« Quatre-vingt-quinze fois sur cent,la femme s’emmerde en baisant… »
Dans une maison pleine de bruit et de musique, une homme chante Brassens, sa femme soupire, et fredonne les paroles de Lucienne Boyer « Parlez-moi d’amour ». Des années plus tard, sa fille la rejoint au bord de la piscine et lui pose une question qui ouvre la porte à toutes les autres : « Ai-je été désirée ? »
Dans un roman choral à la fois intimiste et mordant, la narratrice interroge des dizaines de femmes très différentes sur leur vécu et met en lumière un malaise intergénérationnel entourant le désir féminin.
Parisienne exilée, Fanny Jules a longtemps prêté sa plume aux autres — quinze ans à habiller les mots des marques, à polir, convaincre, et séduire.

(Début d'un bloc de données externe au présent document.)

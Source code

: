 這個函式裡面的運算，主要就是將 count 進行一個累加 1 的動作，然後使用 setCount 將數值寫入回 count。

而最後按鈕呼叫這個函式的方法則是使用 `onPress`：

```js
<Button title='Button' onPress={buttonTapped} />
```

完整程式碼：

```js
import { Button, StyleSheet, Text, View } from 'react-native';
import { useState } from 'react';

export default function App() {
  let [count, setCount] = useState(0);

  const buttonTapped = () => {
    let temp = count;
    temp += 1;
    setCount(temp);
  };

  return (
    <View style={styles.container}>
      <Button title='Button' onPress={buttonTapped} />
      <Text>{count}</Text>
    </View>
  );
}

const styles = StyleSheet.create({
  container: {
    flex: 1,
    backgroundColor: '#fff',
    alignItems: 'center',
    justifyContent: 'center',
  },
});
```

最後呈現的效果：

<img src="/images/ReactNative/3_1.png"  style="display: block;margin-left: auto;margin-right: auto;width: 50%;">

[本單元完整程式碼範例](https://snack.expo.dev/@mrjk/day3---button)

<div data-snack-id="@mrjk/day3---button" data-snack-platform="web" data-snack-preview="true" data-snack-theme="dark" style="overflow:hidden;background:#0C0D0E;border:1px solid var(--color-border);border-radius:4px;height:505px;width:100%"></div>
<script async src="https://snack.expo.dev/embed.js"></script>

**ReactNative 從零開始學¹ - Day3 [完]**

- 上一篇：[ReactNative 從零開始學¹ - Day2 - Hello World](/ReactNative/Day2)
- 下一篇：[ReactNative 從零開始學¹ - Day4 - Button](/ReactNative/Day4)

Après un premier livre pour la jeunesse, elle se tourne vers ce qui l'occupe depuis toujours : les femmes, leurs désirs, et leurs façons d'aimer. Ce qu'elles taisent, ce qu'elles cherchent, ce qu'elles n'osent parfois même pas nommer.
Quatre-vingt-quinze fois sur cent est son premier roman. Il naît d'une provocation vieille de plus d'un demi-siècle — celle d'un homme, Brassens, qui affirmait en 1972 que la femme s'ennuyait, là où l'on pourrait croire qu'elle brûle. Fanny Jules a mené l'enquête autour d'elle.